5. A static force balancing device for an electrodynamic vibration shaker, as claimed in claim 2, wherein the piston accumulator is mounted on an auxiliary support.

6. The static force balancing device for the electric vibration table according to claim 1, wherein when the electric vibration table is arranged in a horizontal mode, the static force balancing device further comprises a cow seat and a counter-force support, the actuator is a horizontal servo thrust actuator, the vibration table is connected with the sliding table, the counter-force support is installed and fixed on a base of the sliding table and is far away from one side of the vibration table, a fixed end of the actuator is installed on the counter-force support, and an acting end of the actuator is connected with the sliding table through the cow seat.

7. The static force balancing device for an electrodynamic vibration shaker of claim 6, wherein the piston accumulator is mounted on a counter-force mount.

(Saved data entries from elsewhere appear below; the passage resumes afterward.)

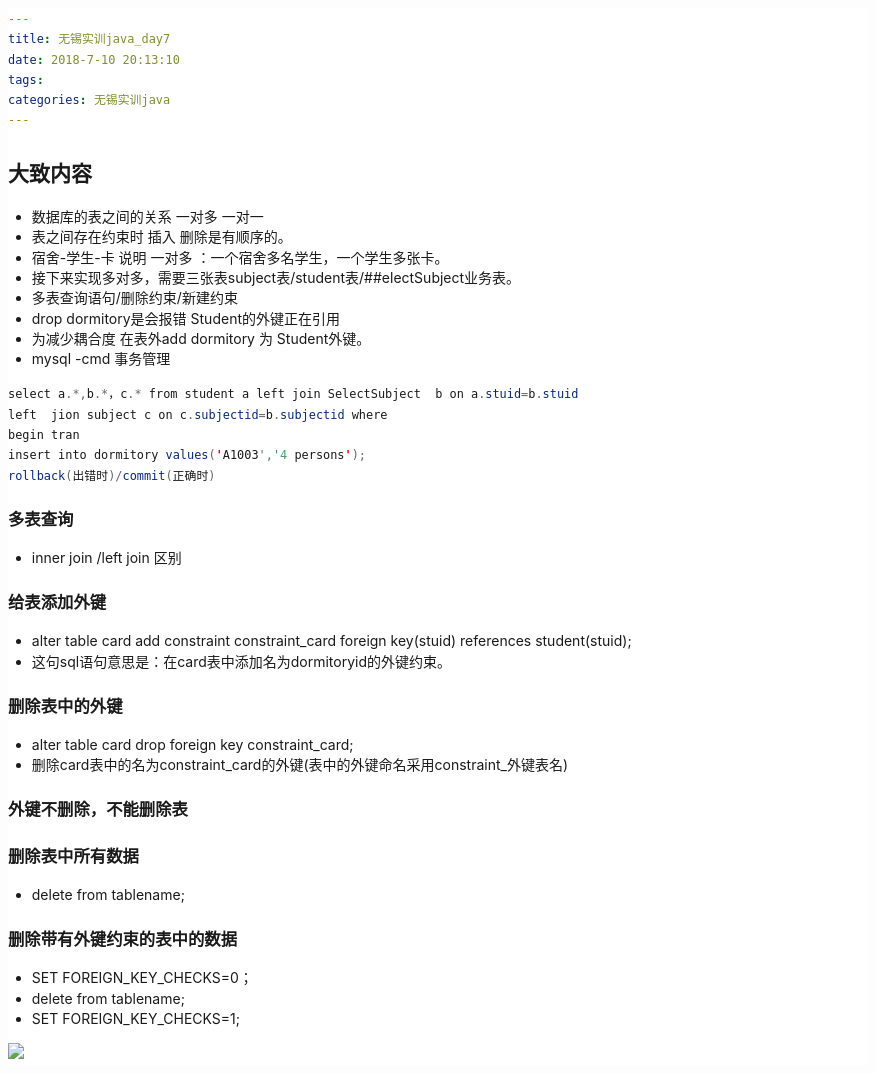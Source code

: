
 ```yaml
---
title: 无锡实训java_day7
date: 2018-7-10 20:13:10
tags:
categories: 无锡实训java
---
```


## 大致内容
- 数据库的表之间的关系 一对多  一对一
- 表之间存在约束时 插入 删除是有顺序的。
- 宿舍-学生-卡  说明 一对多 ：一个宿舍多名学生，一个学生多张卡。
- 接下来实现多对多，需要三张表subject表/student表/##electSubject业务表。
- 多表查询语句/删除约束/新建约束
- drop dormitory是会报错   Student的外键正在引用
- 为减少耦合度   在表外add dormitory 为 Student外键。
- mysql -cmd  事务管理

```java
select a.*,b.*，c.* from student a left join SelectSubject  b on a.stuid=b.stuid
left  jion subject c on c.subjectid=b.subjectid where
begin tran
insert into dormitory values('A1003','4 persons');
rollback(出错时)/commit(正确时)

```

### 多表查询
- inner join /left join 区别

### 给表添加外键
- alter table card add constraint constraint_card foreign key(stuid) references student(stuid);
- 这句sql语句意思是：在card表中添加名为dormitoryid的外键约束。

### 删除表中的外键
- alter table card  drop foreign key constraint_card;
- 删除card表中的名为constraint_card的外键(表中的外键命名采用constraint_外键表名)

### 外键不删除，不能删除表

### 删除表中所有数据
- delete from tablename;

### 删除带有外键约束的表中的数据
- SET FOREIGN_KEY_CHECKS=0；
- delete from tablename;
- SET FOREIGN_KEY_CHECKS=1;

![](http://oxz3x2njl.bkt.clouddn.com/%E6%B7%B1%E5%BA%A6%E6%88%AA%E5%9B%BE_20180711191238.png)
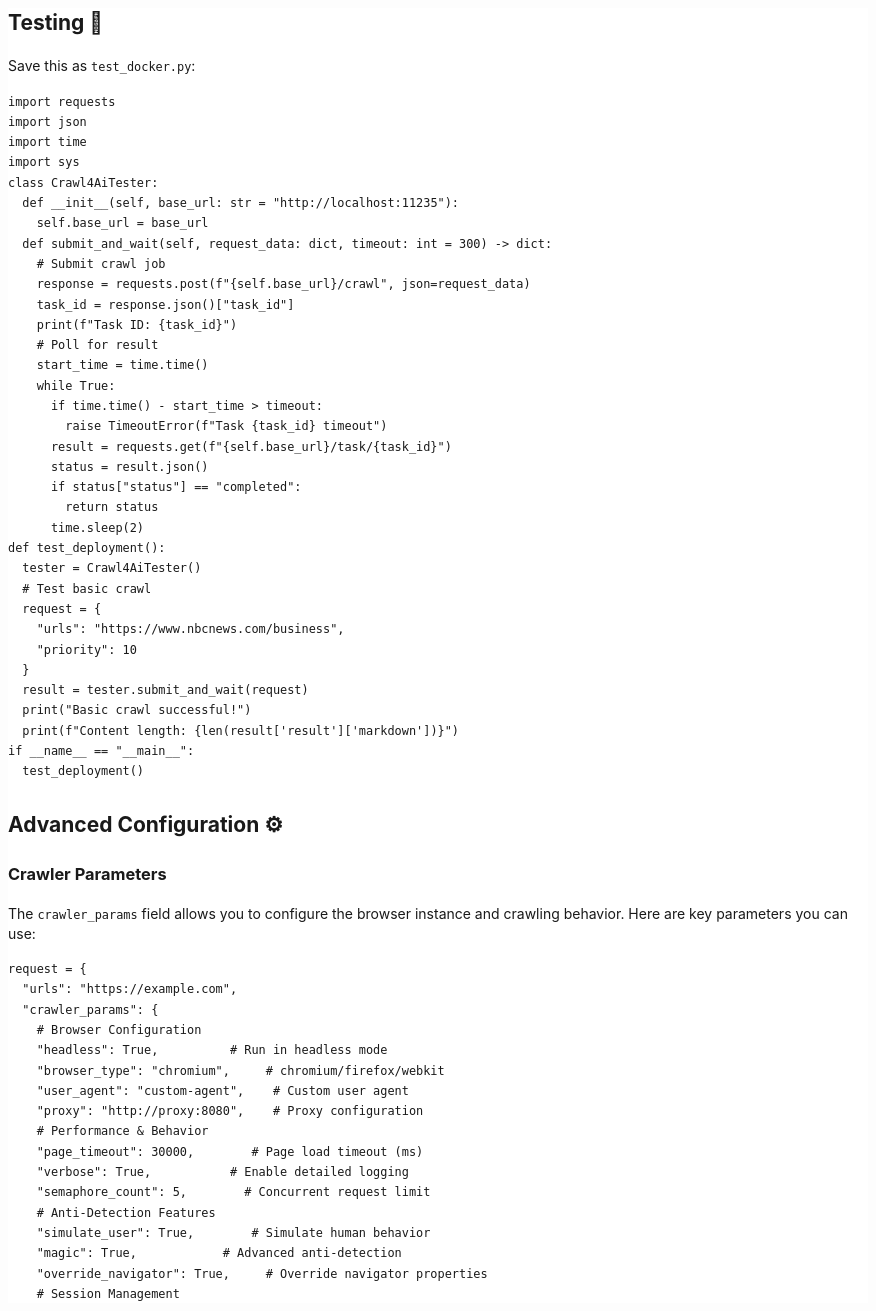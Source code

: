 ## Testing 🧪
Save this as `test_docker.py`:
```
import requests
import json
import time
import sys
class Crawl4AiTester:
  def __init__(self, base_url: str = "http://localhost:11235"):
    self.base_url = base_url
  def submit_and_wait(self, request_data: dict, timeout: int = 300) -> dict:
    # Submit crawl job
    response = requests.post(f"{self.base_url}/crawl", json=request_data)
    task_id = response.json()["task_id"]
    print(f"Task ID: {task_id}")
    # Poll for result
    start_time = time.time()
    while True:
      if time.time() - start_time > timeout:
        raise TimeoutError(f"Task {task_id} timeout")
      result = requests.get(f"{self.base_url}/task/{task_id}")
      status = result.json()
      if status["status"] == "completed":
        return status
      time.sleep(2)
def test_deployment():
  tester = Crawl4AiTester()
  # Test basic crawl
  request = {
    "urls": "https://www.nbcnews.com/business",
    "priority": 10
  }
  result = tester.submit_and_wait(request)
  print("Basic crawl successful!")
  print(f"Content length: {len(result['result']['markdown'])}")
if __name__ == "__main__":
  test_deployment()

```

## Advanced Configuration ⚙️
### Crawler Parameters
The `crawler_params` field allows you to configure the browser instance and crawling behavior. Here are key parameters you can use:
```
request = {
  "urls": "https://example.com",
  "crawler_params": {
    # Browser Configuration
    "headless": True,          # Run in headless mode
    "browser_type": "chromium",     # chromium/firefox/webkit
    "user_agent": "custom-agent",    # Custom user agent
    "proxy": "http://proxy:8080",    # Proxy configuration
    # Performance & Behavior
    "page_timeout": 30000,        # Page load timeout (ms)
    "verbose": True,           # Enable detailed logging
    "semaphore_count": 5,        # Concurrent request limit
    # Anti-Detection Features
    "simulate_user": True,        # Simulate human behavior
    "magic": True,            # Advanced anti-detection
    "override_navigator": True,     # Override navigator properties
    # Session Management
```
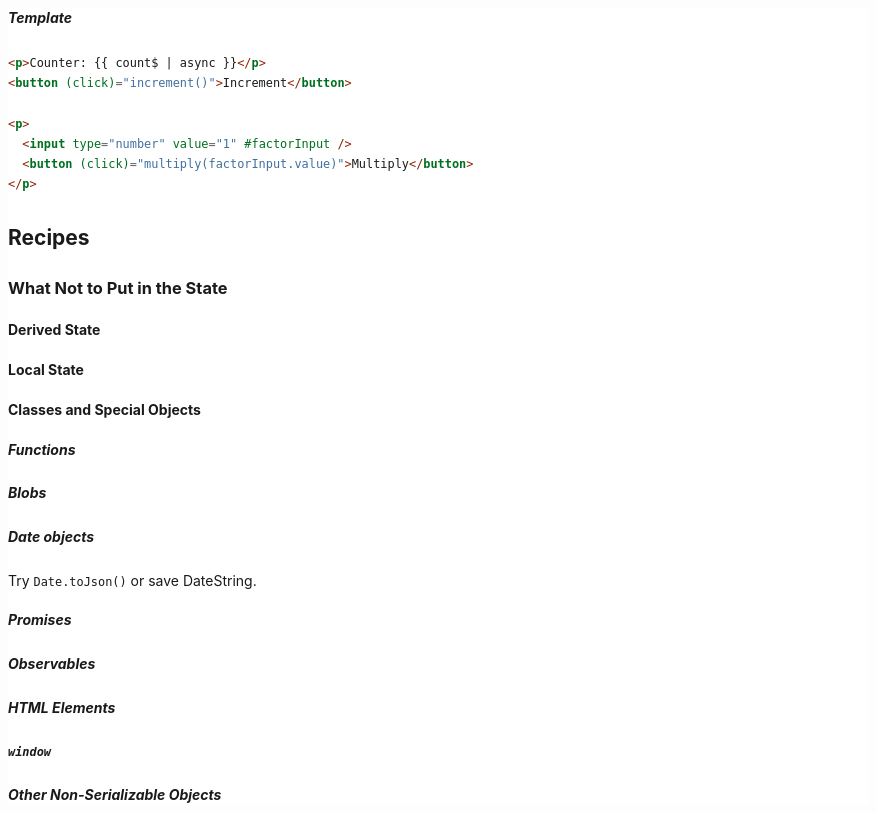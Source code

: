 ##### Template

```html
<p>Counter: {{ count$ | async }}</p>
<button (click)="increment()">Increment</button>

<p>
  <input type="number" value="1" #factorInput />
  <button (click)="multiply(factorInput.value)">Multiply</button>
</p>
```

## Recipes

### What Not to Put in the State

#### Derived State

#### Local State

#### Classes and Special Objects

##### Functions

##### Blobs

##### Date objects

Try `Date.toJson()` or save DateString.

##### Promises

##### Observables

##### HTML Elements

##### `window`

##### Other Non-Serializable Objects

8. The static force balancing device applicable to the electric vibration table according to claim 1, wherein the static force balancing device further comprises a signal cabinet, the signal cabinet comprises a pressure signal conditioning unit, a servo valve power amplifier output unit, a displacement signal conditioning unit and an external signal conditioning unit, and the force balancing controller further comprises a real-time controller, an analog input card and an analog output card; the real-time controller is respectively connected with the pressure signal conditioning unit, the displacement signal conditioning unit and the external signal conditioning unit through an analog input card, the real-time controller is connected with the servo valve power amplifier output unit through an analog output card, the external force reference is input into the external signal conditioning unit, the signal output end of the pressure sensor is connected with the signal input end of the pressure signal conditioning unit, and the signal output end of the displacement sensor is connected with the signal output end of the displacement signal conditioning unit; the signal input end of the servo valve is connected with the signal output end of the servo valve power amplifier output unit.

9. The control method of a static force balance device applied to an electrodynamic vibration shaker, according to claim 1, comprising:

the force feedback control method introduces the working position deviation of the vibrating table as the control compensation quantity, and a specific force balance control calculation formula is as follows:

the servo valve driving signals output by the force balance controller are as follows:

U(t)＝k _p *(F _r (t)-P _y (t))+β*sum(Δd(t)) (1)

here, k _p Is the pressure control proportional gain, beta is the displacement deviation compensation factor, F _r (t) is the measured external static reference force, P _y (t) is the measured actuator oil chamber pressure, sum (Δd (t)) is the sum of the measured vibration table work position deviations;

in addition, when the electric vibration table is arranged in a vertical mode, four actuators are used and act on the lower parts of the centers of the four sides of the vibration table surface respectively; or when the electric vibration table is horizontally arranged, four actuators are arranged side by side and act on one side of the electric vibration table; an average force differential compensation method is set up,

four-parallel driving average force differential compensation is calculated as follows:

here, k _p For pressure control of proportional gain, alpha is a differential compensation factor, F _r (t) is the measured external static reference force, P _yi (t) is the measured oil cavity pressure of the 4 sets of servo actuators, sum (P _yi (t)) is the sum of the measured actuator oil chamber pressures;

according to the pressure formula:

F＝P*S (3)

here, P is the air pressure and oil pressure intensity, S is the sectional area, i.e. the energy storage section area and the piston effective area, and F is the static force;

by calculating the pre-charge pressure of the piston type energy accumulator and designing the effective area of the piston of the actuator, the magnitude of the static force output by the actuator is not limited, namely, the device can realize static force balance under the action of any static force magnitude.